Masih di Beijing untuk transit 17 jam sebelum berangkat ke Mongolia. Setelah sesiangan menjelajah dan berdoa di Lama Temple, saatnya saya menyusuri jalan di kawasan Andingmen menuju Nan Luo Guxiang. Pencarian buah persik musim panas masih berlanjut.
Di saat saya jalan sendiri, biasanya sih tidak pernah kesepian. Di ransel saya selalu tergantung miniatur Tin Tin si petualang kesukaan saya. Hadiah dari mantan Bos, langsung dari kota kelahirannya di Brussels. Jangan heran yah, di kala sepi si Tintin ini yang kadang jadi alter ego saya yang lebih adventurer. Aneh? Gak apa-apalah daripada sepi.

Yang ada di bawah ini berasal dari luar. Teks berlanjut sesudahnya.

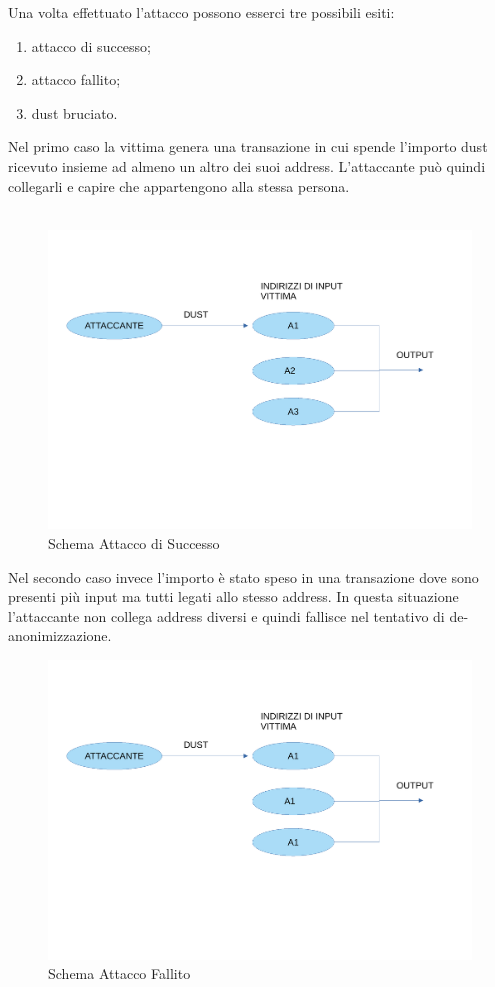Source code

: \FloatBarrier
Una volta effettuato l'attacco possono esserci tre possibili esiti: 
    \begin{enumerate}
        \item attacco di successo;
        \item attacco fallito;
        \item dust bruciato.
    \end{enumerate}
Nel primo caso la vittima genera una transazione in cui spende l'importo dust ricevuto insieme ad almeno un altro dei suoi address. L'attaccante può quindi collegarli e capire che appartengono alla stessa persona.\\\\
\begin{figure}[h!]
    \centering
    \includegraphics[scale=0.3]{Images/successo.pdf}
    \caption{Schema Attacco di Successo}
    \label{fig:success}
\end{figure}
\FloatBarrier
Nel secondo caso invece l'importo è stato speso in una transazione dove sono presenti più input ma tutti legati allo stesso address. In questa situazione l'attaccante non collega address diversi e quindi fallisce nel tentativo di de-anonimizzazione. 
\begin{figure}[h!]
    \centering
    \includegraphics[scale=0.35]{Images/fallimento.pdf}
    \caption{Schema Attacco Fallito}
    \label{fig:fallito}
\end{figure}
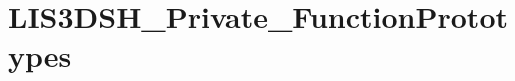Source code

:\hypertarget{group__LIS3DSH__Private__FunctionPrototypes}{\section{L\-I\-S3\-D\-S\-H\-\_\-\-Private\-\_\-\-Function\-Prototypes}
\label{group__LIS3DSH__Private__FunctionPrototypes}
}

Kalau di Jakarta, bahkan di beberapa kota di Asia sesekali saya menemukan buah persik. Tapi kok jarang ngidam, tidak seperti kalau saya ada di Cina. Buah persik yang dijual di supermarket Jakarta kulitnya agak layu, aromanya sudah hilang, malah kadang sudah keriput. Beijing sebagai ibukota jelas memiliki koleksi ragam buah persik terlengkap di seluruh negeri.
Pertama kali indra saya dimanjakan oleh keberadaan persik khas negeri tirai bambu sewaktu saya jalan ke Turfan di Xinjiang, Cina Barat. Saat itu malam bulan Mei yang hangat dan berangin. Saya berjalan kaki dari restoran menuju hotel dan mendadak tercium wangi yang kuat di udara. Kios buah kecil di tepi jalan itu sumbernya. Berkardus-kardus persik montok yang berona merah mawar ditata di atas kardus.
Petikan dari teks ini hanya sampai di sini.